Thursday, March 26, 2020

...Improve each shining hour...

I’m glad I have a job that permits me to work at home in this current situation.  However, I was a little surprised to find that the two hours a day that I am not commuting has disappeared immediately into a vortex of minor life maintenance activities.  I finally got to use my nice clean painting desk yesterday, with a start on two dozen Ral Partha medieval spearmen and crossbowmen to eventually be fielded as a fantasy civic militia, plus a couple of personalities to support them.  I hope to have them finished by the end of the weekend.


At least the food has been good.  I made a vat of ham and navy bean soup last night, enough for three meals for the two of us, and froze the leftovers for later.

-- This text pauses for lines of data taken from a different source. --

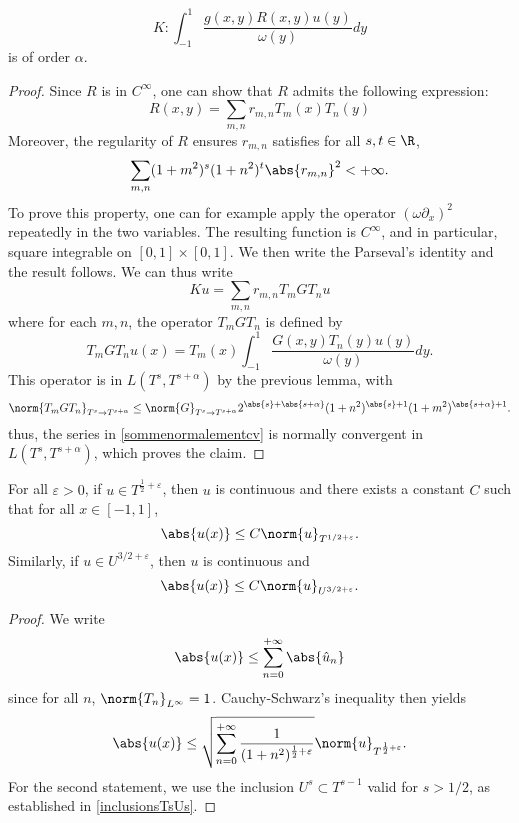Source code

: \documentclass[a4paper]{article}
\begin{document}
\begin{Prop}
\begin{Lem}
			\[K : \int_{-1}^{1} \frac{g(x,y) R(x,y) u(y)}{\omega(y)}dy\]
			is of order $\alpha$. 
		\end{Lem}
		\begin{proof}
			Since $R$ is in $C^{\infty}$, one can show that $R$ admits the following expression:
			\begin{equation}
			R(x,y) = \sum_{m,n} r_{m,n} T_m(x) T_n(y)
			\label{sommenormalementcv}
			\end{equation}
			Moreover, the regularity of $R$ ensures $r_{m,n}$ satisfies for all $s,t \in \R$, 
			\[\sum_{m,n} (1 + m^2)^s (1 + n^2)^t\abs{r_{m,n}}^2 < +\infty.\] 
			To prove this property, one can for example apply the operator $(\omega \partial_x)^2$ repeatedly in the two variables. The resulting function is $C^\infty$, and in particular, square integrable on $[0,1] \times [0,1]$. We then write the Parseval's identity and the result follows. We can thus write 
			\[Ku = \sum_{m,n} r_{m,n} T_m G T_n u  \]
			where for each $m,n$, the operator $T_m G T_n$ is defined by 
			\[ T_m G T_n u (x)= T_m(x) \int_{-1}^{1} \dfrac{G(x,y) T_n(y)u(y)}{\omega(y)}dy.\]
			This operator is in $L(T^s,T^{s+\alpha})$ by the previous lemma, with 	
			\[\norm{T_m G T_n}_{T^s \to T^{s+\alpha}} \leq \norm{G}_{T^s \to T^{s + \alpha}} 2^{\abs{s} + \abs{s + \alpha}}(1 + n^2)^{\abs{s}+1}(1 + m^2)^{\abs{s+ \alpha} + 1}.\]
			thus, the series in \eqref{sommenormalementcv} is normally convergent in $L(T^s, T^{s + \alpha})$, which proves the claim. 
		\end{proof}
	\end{Prop}
	\begin{Lem}
		\label{LemInjectionsContinues}
		For all $\varepsilon >0$, if $u \in T^{\frac{1}{2} + \varepsilon}$, then $u$ is continuous and there exists a constant $C$ such that for all $x \in [-1,1]$,
		\[ \abs{u(x)} \leq C \norm{u}_{T^{1/2 + \varepsilon}}.\]	
		Similarly, if $u \in U^{3/2 + \varepsilon}$, then $u$ is continuous and 
		\[ \abs{u(x)} \leq C \norm{u}_{U^{3/2 + \varepsilon}}.\]
		\begin{proof}
			We write 
			\[\abs{u(x)} \leq \sum_{n = 0}^{+ \infty} \abs{\hat{u}_n}\]
			since for all $n$, $\norm{T_n}_{L^\infty} = 1$. Cauchy-Schwarz's inequality then yields
			\[\abs{u(x)} \leq \sqrt{\sum_{n= 0}^{+ \infty} \frac{1}{(1+ n^2)^{\frac{1}{2}+ \varepsilon}}} \norm{u}_{T^{\frac{1}{2} + \varepsilon}}.\]
			For the second statement, we use the inclusion $U^{s} \subset T^{s-1}$ valid for $s > 1/2$, as established in \autoref{inclusionsTsUs}. 
		\end{proof}	
	\end{Lem}
\end{document}
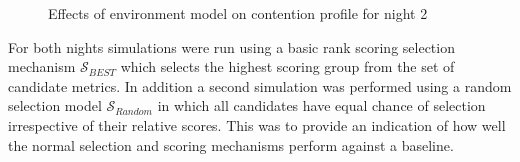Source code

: \begin{figure}[h]
\begin{center}
 \caption{Effects of environment model on contention profile for night 2}
  
 \end{center}
\end{figure}


For both nights simulations were run using a basic rank scoring selection mechanism $\mathcal{S}_{BEST}$ which selects the highest scoring group from the set of candidate metrics. In addition a second simulation was performed using a random selection model $\mathcal{S}_{Random}$ in which all candidates have equal chance of selection irrespective of their relative scores. This was to provide an indication of how well the normal selection and scoring mechanisms perform against a baseline.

I feel like soup needs some bread to go with it, so I made a batch of a quick soda bread (2 cups flour, 1 cup buttermilk, 1 teaspoon baking soda, 1/2 teaspoon salt, stir, knead lightly, bake at 350F for about 20 minutes).


On to today...


Monday, March 23, 2020

Dragon Rampant Remote Game — Raid on the Myzantine Frontier

My brother Norman and I took some time out of our busy schedules yesterday (ahem...) to play a game.  After our recent Cincycon outing, I was in the mood for more fantasy, so I suggested that we have a game of Dragon Rampant.  As I have mentioned elsewhere, an advantage of Dragon Rampant in a remote setting is that each player has a relatively small number of maneuver elements to concern himself with, and the exact angle and positioning of those elements is less important than the general idea of which other unit (or piece of terrain) their activation is intended to address.

My solo campaign has a battle pending which I have already determined will be resolved using the DR scenario “The Crystal Gale”, so I thought it might be interesting to try it with two players first, and my brother was agreeable.

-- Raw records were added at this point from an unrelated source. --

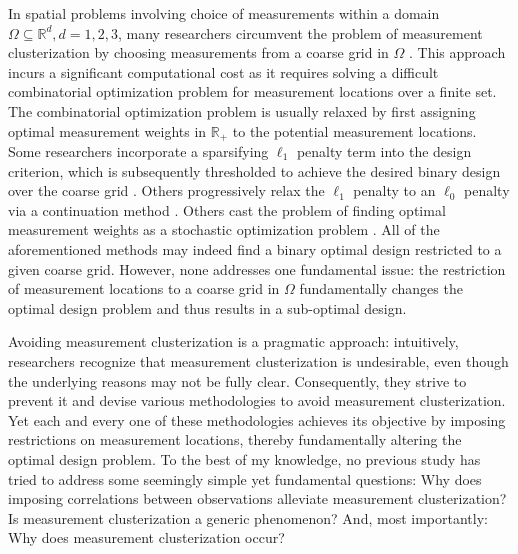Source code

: In spatial problems involving choice of measurements within a domain
\(\Omega \subseteq \mathbb{R}^d, d=1,2,3\), many researchers
circumvent the problem of measurement clusterization by choosing
measurements from a coarse grid in \(\Omega\) \cite{koval2020,
  alexanderian2021, attia2022, alexanderian2014, alexanderian2016,
  alexanderian2018efficient, brunton2016}. This approach incurs a
significant computational cost as it requires solving a difficult
combinatorial optimization problem for measurement locations over a
finite set. The combinatorial optimization problem is usually relaxed
by first assigning optimal measurement weights in \(\mathbb{R}_+\) to
the potential measurement locations. Some researchers incorporate a
sparsifying \(\ell_1\) penalty term into the design criterion, which
is subsequently thresholded to achieve the desired binary design over
the coarse grid \cite{horesh2008borehole}. Others progressively relax
the \(\ell_1\) penalty to an \(\ell_0\) penalty via a continuation
method \cite{alexanderian2016, alexanderian2014}. Others cast the
problem of finding optimal measurement weights as a stochastic
optimization problem \cite{attia2022stochastic}. All of the
aforementioned methods may indeed find a binary optimal design
restricted to a given coarse grid. However, none addresses one
fundamental issue: the restriction of measurement locations to a
coarse grid in \(\Omega\) fundamentally changes the optimal design
problem and thus results in a sub-optimal design.

Avoiding measurement clusterization is a pragmatic approach:
intuitively, researchers recognize that measurement clusterization is
undesirable, even though the underlying reasons may not be fully
clear. Consequently, they strive to prevent it and devise various
methodologies to avoid measurement clusterization. Yet each and every
one of these methodologies achieves its objective by imposing
restrictions on measurement locations, thereby fundamentally altering
the optimal design problem. To the best of my knowledge, no previous
study has tried to address some seemingly simple yet fundamental
questions:
%
Why does imposing correlations between observations alleviate
measurement clusterization?
%
Is measurement clusterization a generic phenomenon?
%
And, most importantly: Why does measurement clusterization occur?
%
%


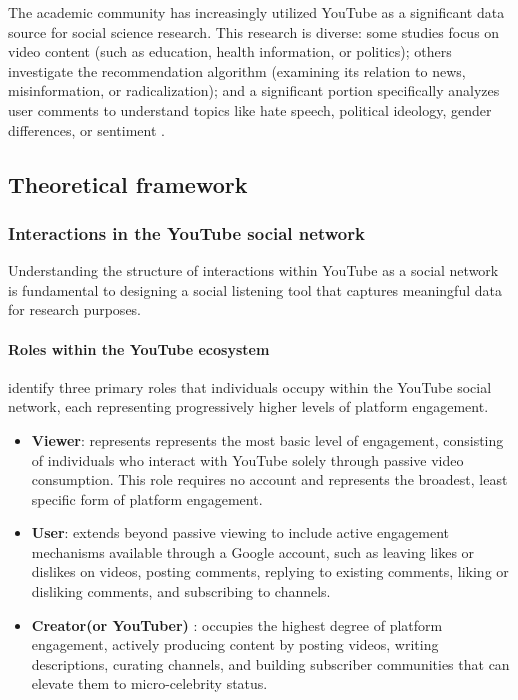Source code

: The academic community has increasingly utilized YouTube as a significant data source for social science research. This research is diverse: some studies focus on video content (such as education, health information, or politics); others investigate the recommendation algorithm (examining its relation to news, misinformation, or radicalization); and a significant portion specifically analyzes user comments to understand topics like hate speech, political ideology, gender differences, or sentiment \parencite{deubel2024overview}.

\subsection{Theoretical framework}

\subsubsection{Interactions in the YouTube social network}

Understanding the structure of interactions within YouTube as a social network is fundamental to designing a social listening tool that captures meaningful data for research purposes.

\paragraph{Roles within the YouTube ecosystem}

\textcite{sui2022youtube} identify three primary roles that individuals occupy within the YouTube social network, each representing progressively higher levels of platform engagement.

\begin{itemize}
	\item \textbf{Viewer}: represents represents the most basic level of engagement, consisting of individuals who interact with YouTube solely through passive video consumption. This role requires no account and represents the broadest, least specific form of platform engagement.

	\item \textbf{User}: extends beyond passive viewing to include active engagement mechanisms available through a Google account, such as leaving likes or dislikes on videos, posting comments, replying to existing comments, liking or disliking comments, and subscribing to channels.

	\item \textbf{Creator(or YouTuber)} : occupies the highest degree of platform engagement, actively producing content by posting videos, writing descriptions, curating channels, and building subscriber communities that can elevate them to micro-celebrity status.
\end{itemize}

Accordingly, I set up my 3x5 table with a little slice of the borderlands of the Myzantine Empire, in the northern reaches where it borders on the Orc lands.  (This is a bit of background from an unfinished fantasy map, intended to give some structure to my collection of older “true” 25mm figures.)

My first observation was that my table was too small to have much flexibility with respect to the placement of the objective markers (the royal crystals by the scenario write-up, reskinned here as information tokens).

The battlefield, as seen from the east, from whence came the Orcs

The battlefield, as scene from the west, from whence came the Myzantines
I chose two forces from my collection of figures which were all Ral Partha, out of respect to the inspiration provided by Cincycon.  The orcs, shown below, had a reduced model unit of elite foot as the warlord and his bodyguard, a unit of orcish heavy foot, a unit of goblin berserkers (bellicose foot), two units of goblin wolfriders (light riders downgraded to javelins rather than bows) and a swarm of rats (lesser warbeasts).

The Orcish force
The Myzantines had the Governor’s bodyguard (elite cavalry with the level-headed advantage), a unit of allied horse (heavy riders), a unit of heavy foot spearment, a unit of light spearmen (with added javelins—which never got thrown), and a unit of light archers.

The Myzantine force
We decided that we would use the rules that we have been putting off unit we were more familiar with the game, particularly the leader personality roll and the availability of additional victory points for the fulfillment of quests/boasts.  My brother, after seeing the army lists, elected to command the orcs. I rolled a leader who was immune to fear (less than helpful since no enemy unit caused fear), and my brother rolled a “commanding” leader who was allowed an activation reroll once per turn.  We randomized the direction of approach, as per the scenario write-up, and I ended up entering along the short side of the table partially behind the river, as shown above.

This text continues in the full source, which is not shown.